Monday, July 3, 2023

Mexican Lasagna (With Homemade Enchilada Sauce)

This turned out really great!  I used a couple of different recipes as my inspiration, along with my traditional lasagna making skills, to come up with this dish.  The flavors really compliment each other and this is a lot easier than making traditional enchiladas – and Italian Lasagna, for that matter.  As an added bonus – the homemade enchilada sauce recipe is to die for!  So easy to make and so much more flavorful than the canned version.  That said, if you’re in a rush – you could used canned enchilada sauce too.  Whatever works best for you.
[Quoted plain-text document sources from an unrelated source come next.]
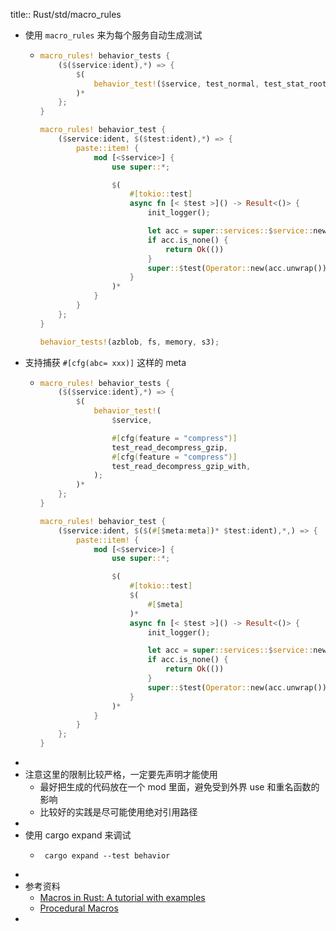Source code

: title:: Rust/std/macro_rules

- 使用 `macro_rules` 来为每个服务自动生成测试
	- ```rust
	  macro_rules! behavior_tests {
	      ($($service:ident),*) => {
	          $(
	              behavior_test!($service, test_normal, test_stat_root, test_stat_non_exist);
	          )*
	      };
	  }
	  
	  macro_rules! behavior_test {
	      ($service:ident, $($test:ident),*) => {
	          paste::item! {
	              mod [<$service>] {
	                  use super::*;
	  
	                  $(
	                      #[tokio::test]
	                      async fn [< $test >]() -> Result<()> {
	                          init_logger();
	  
	                          let acc = super::services::$service::new().await?;
	                          if acc.is_none() {
	                              return Ok(())
	                          }
	                          super::$test(Operator::new(acc.unwrap())).await
	                      }
	                  )*
	              }
	          }
	      };
	  }
	  
	  behavior_tests!(azblob, fs, memory, s3);
	  ```
- 支持捕获 `#[cfg(abc= xxx)]` 这样的 meta
	- ```rust
	  macro_rules! behavior_tests {
	      ($($service:ident),*) => {
	          $(
	              behavior_test!(
	                  $service,
	  
	                  #[cfg(feature = "compress")]
	                  test_read_decompress_gzip,
	                  #[cfg(feature = "compress")]
	                  test_read_decompress_gzip_with,
	              );
	          )*
	      };
	  }
	  
	  macro_rules! behavior_test {
	      ($service:ident, $($(#[$meta:meta])* $test:ident),*,) => {
	          paste::item! {
	              mod [<$service>] {
	                  use super::*;
	  
	                  $(
	                      #[tokio::test]
	                      $(
	                          #[$meta]
	                      )*
	                      async fn [< $test >]() -> Result<()> {
	                          init_logger();
	  
	                          let acc = super::services::$service::new().await?;
	                          if acc.is_none() {
	                              return Ok(())
	                          }
	                          super::$test(Operator::new(acc.unwrap())).await
	                      }
	                  )*
	              }
	          }
	      };
	  }
	  ```
-
- 注意这里的限制比较严格，一定要先声明才能使用
	- 最好把生成的代码放在一个 mod 里面，避免受到外界 use 和重名函数的影响
	- 比较好的实践是尽可能使用绝对引用路径
-
- 使用 cargo expand 来调试
	- ```shell
	   cargo expand --test behavior
	  ```
-
- 参考资料
	- [Macros in Rust: A tutorial with examples](https://blog.logrocket.com/macros-in-rust-a-tutorial-with-examples/)
	- [Procedural Macros](https://doc.rust-lang.org/reference/procedural-macros.html)
-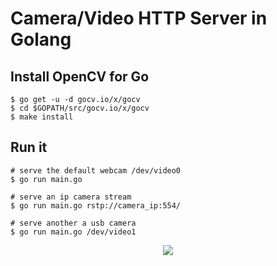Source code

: # Camera/Video HTTP Server in Golang 

## Install OpenCV for Go
```
$ go get -u -d gocv.io/x/gocv
$ cd $GOPATH/src/gocv.io/x/gocv
$ make install
```

## Run it
```
# serve the default webcam /dev/video0 
$ go run main.go 

# serve an ip camera stream
$ go run main.go rstp://camera_ip:554/

# serve another a usb camera
$ go run main.go /dev/video1
```

<p align="center">
 <img src="screenshot.png"/>
</p>
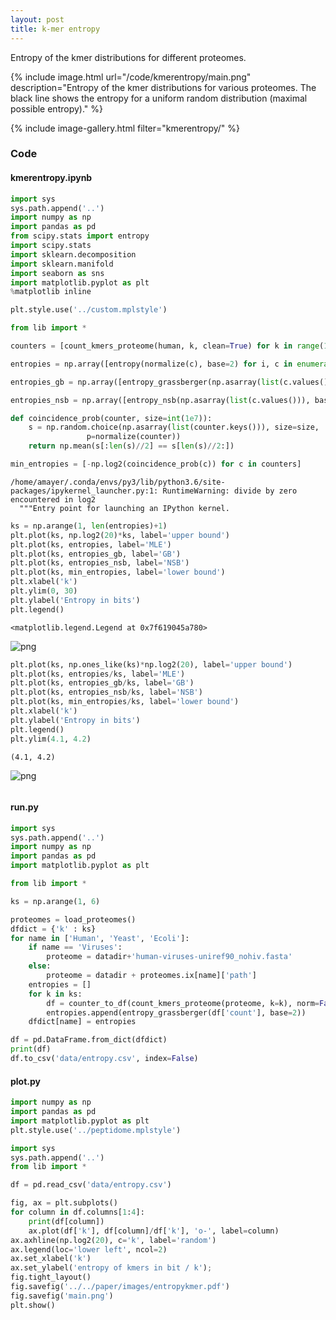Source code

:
 ```yaml
---
layout: post
title: k-mer entropy
---
```


Entropy of the kmer distributions for different proteomes.

{% include image.html
   url="/code/kmerentropy/main.png"
   description="Entropy of the kmer distributions for various proteomes. The black line shows the entropy for a uniform random distribution (maximal possible entropy)."
%}



{% include image-gallery.html filter="kmerentropy/" %}

### Code 
#### kmerentropy.ipynb



```python
import sys
sys.path.append('..')
import numpy as np
import pandas as pd
from scipy.stats import entropy
import scipy.stats
import sklearn.decomposition
import sklearn.manifold
import seaborn as sns
import matplotlib.pyplot as plt
%matplotlib inline

plt.style.use('../custom.mplstyle')

from lib import *
```


```python
counters = [count_kmers_proteome(human, k, clean=True) for k in range(1, 10)]
```


```python
entropies = np.array([entropy(normalize(c), base=2) for i, c in enumerate(counters)])

```


```python
entropies_gb = np.array([entropy_grassberger(np.asarray(list(c.values())), base=2) for i, c in enumerate(counters)])

```


```python
entropies_nsb = np.array([entropy_nsb(np.asarray(list(c.values())), base=2) for i, c in enumerate(counters)])

```


```python
def coincidence_prob(counter, size=int(1e7)):
    s = np.random.choice(np.asarray(list(counter.keys())), size=size,
                 p=normalize(counter))
    return np.mean(s[:len(s)//2] == s[len(s)//2:])
```


```python
min_entropies = [-np.log2(coincidence_prob(c)) for c in counters]
```

    /home/amayer/.conda/envs/py3/lib/python3.6/site-packages/ipykernel_launcher.py:1: RuntimeWarning: divide by zero encountered in log2
      """Entry point for launching an IPython kernel.



```python
ks = np.arange(1, len(entropies)+1)
plt.plot(ks, np.log2(20)*ks, label='upper bound')
plt.plot(ks, entropies, label='MLE')
plt.plot(ks, entropies_gb, label='GB')
plt.plot(ks, entropies_nsb, label='NSB')
plt.plot(ks, min_entropies, label='lower bound')
plt.xlabel('k')
plt.ylim(0, 30)
plt.ylabel('Entropy in bits')
plt.legend()
```




    <matplotlib.legend.Legend at 0x7f619045a780>




![png](notebook_files/kmerentropy_7_1.png)



```python
plt.plot(ks, np.ones_like(ks)*np.log2(20), label='upper bound')
plt.plot(ks, entropies/ks, label='MLE')
plt.plot(ks, entropies_gb/ks, label='GB')
plt.plot(ks, entropies_nsb/ks, label='NSB')
plt.plot(ks, min_entropies/ks, label='lower bound')
plt.xlabel('k')
plt.ylabel('Entropy in bits')
plt.legend()
plt.ylim(4.1, 4.2)
```




    (4.1, 4.2)




![png](notebook_files/kmerentropy_8_1.png)



```python

```
#### run.py

```python
import sys
sys.path.append('..')
import numpy as np
import pandas as pd
import matplotlib.pyplot as plt

from lib import *

ks = np.arange(1, 6)

proteomes = load_proteomes()
dfdict = {'k' : ks}
for name in ['Human', 'Yeast', 'Ecoli']:
    if name == 'Viruses':
        proteome = datadir+'human-viruses-uniref90_nohiv.fasta'
    else:
        proteome = datadir + proteomes.ix[name]['path']
    entropies = []
    for k in ks:
        df = counter_to_df(count_kmers_proteome(proteome, k=k), norm=False)
        entropies.append(entropy_grassberger(df['count'], base=2))
    dfdict[name] = entropies

df = pd.DataFrame.from_dict(dfdict)
print(df)
df.to_csv('data/entropy.csv', index=False)

```
#### plot.py

```python
import numpy as np
import pandas as pd
import matplotlib.pyplot as plt
plt.style.use('../peptidome.mplstyle')

import sys
sys.path.append('..')
from lib import *

df = pd.read_csv('data/entropy.csv')

fig, ax = plt.subplots()
for column in df.columns[1:4]:
    print(df[column])
    ax.plot(df['k'], df[column]/df['k'], 'o-', label=column)
ax.axhline(np.log2(20), c='k', label='random')
ax.legend(loc='lower left', ncol=2)
ax.set_xlabel('k')
ax.set_ylabel('entropy of kmers in bit / k');
fig.tight_layout()
fig.savefig('../../paper/images/entropykmer.pdf')
fig.savefig('main.png')
plt.show()

```
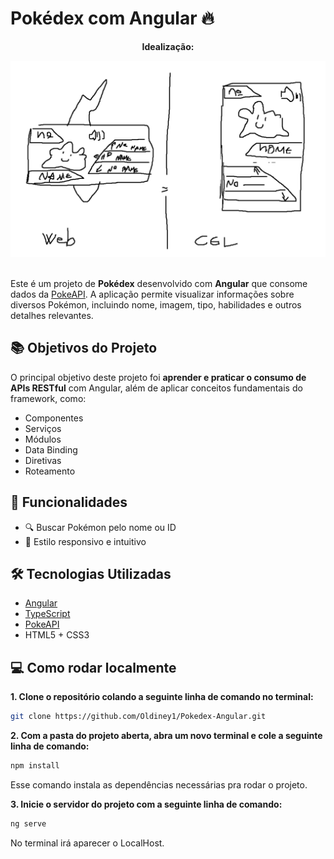 
# Pokédex com Angular 🔥

<p align="center"><b>Idealização:</b></p>

<div align="center">
    <img src="src\assets\images\projeto - pokeapi.png">
</div><br>


Este é um projeto de **Pokédex** desenvolvido com **Angular** que consome dados da [PokeAPI](https://pokeapi.co/). A aplicação permite visualizar informações sobre diversos Pokémon, incluindo nome, imagem, tipo, habilidades e outros detalhes relevantes.

## 📚 Objetivos do Projeto

O principal objetivo deste projeto foi **aprender e praticar o consumo de APIs RESTful** com Angular, além de aplicar conceitos fundamentais do framework, como:

- Componentes
- Serviços
- Módulos
- Data Binding
- Diretivas
- Roteamento

## 🚀 Funcionalidades

- 🔍 Buscar Pokémon pelo nome ou ID
- 🎨 Estilo responsivo e intuitivo

## 🛠️ Tecnologias Utilizadas

- [Angular](https://angular.io/)
- [TypeScript](https://www.typescriptlang.org/)
- [PokeAPI](https://pokeapi.co/)
- HTML5 + CSS3

## 💻 Como rodar localmente

**1. Clone o repositório colando a seguinte linha de comando no terminal:**

```bash
git clone https://github.com/Oldiney1/Pokedex-Angular.git
```

**2. Com a pasta do projeto aberta, abra um novo terminal e cole a seguinte linha de comando:**

```bash
npm install
```
Esse comando instala as dependências necessárias pra rodar o projeto.

**3. Inicie o servidor do projeto com a seguinte linha de comando:**

```bash
ng serve
```
No terminal irá aparecer o LocalHost.
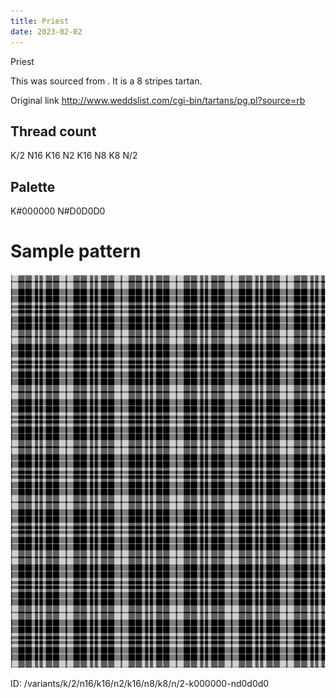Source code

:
 ```yaml
---
title: Priest
date: 2023-02-02
---
```

Priest

This was sourced from <no value>.  It is a 8 stripes tartan.

Original link http://www.weddslist.com/cgi-bin/tartans/pg.pl?source=rb

## Thread count
K/2 N16 K16 N2 K16 N8 K8 N/2

## Palette
K#000000 N#D0D0D0

# Sample pattern

![Tartan detail](tartan.png "K/2 N16 K16 N2 K16 N8 K8 N/2 tartan")

ID: /variants/k/2/n16/k16/n2/k16/n8/k8/n/2-k000000-nd0d0d0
Cheers!

 

Ingredients

Olive oil

1 1/4 pounds 93% lean ground beef or ground turkey

1 teaspoon salt

1 tablespoon chili powder

1 tablespoon ground cumin

1 tablespoon ground coriander seeds

1/4 teaspoon cayenne

2 medium onions, chopped (about 2 1/2 cups)

1 red bell pepper, stem and seeds removed, chopped (about 1 cup)

3 garlic cloves, peeled and minced or grated

1 (7-ounce) can diced green chiles – mild or medium depending upon your liking

1/2 teaspoon dried oregano

18 (6-inch) yellow corn tortillas

2 cups coarsely grated Monterey Jack cheese (about 8 ounces)

2 cups coarsely grated mild cheddar cheese (about 8 ounces)

Or – you could use 4 cups of a Mexican Cheese mixture or even Pepper Jack if you want to add a little extra zing

Homemade Enchilada Sauce (Recipe Follows)

To serve: Sour cream, Avocado or Guacamole, Cilantro and Salsa if you’d like. 

Directions:

I start by making the Enchilada Sauce so it’s ready to use had a chance to cool down.  (Recipe follows)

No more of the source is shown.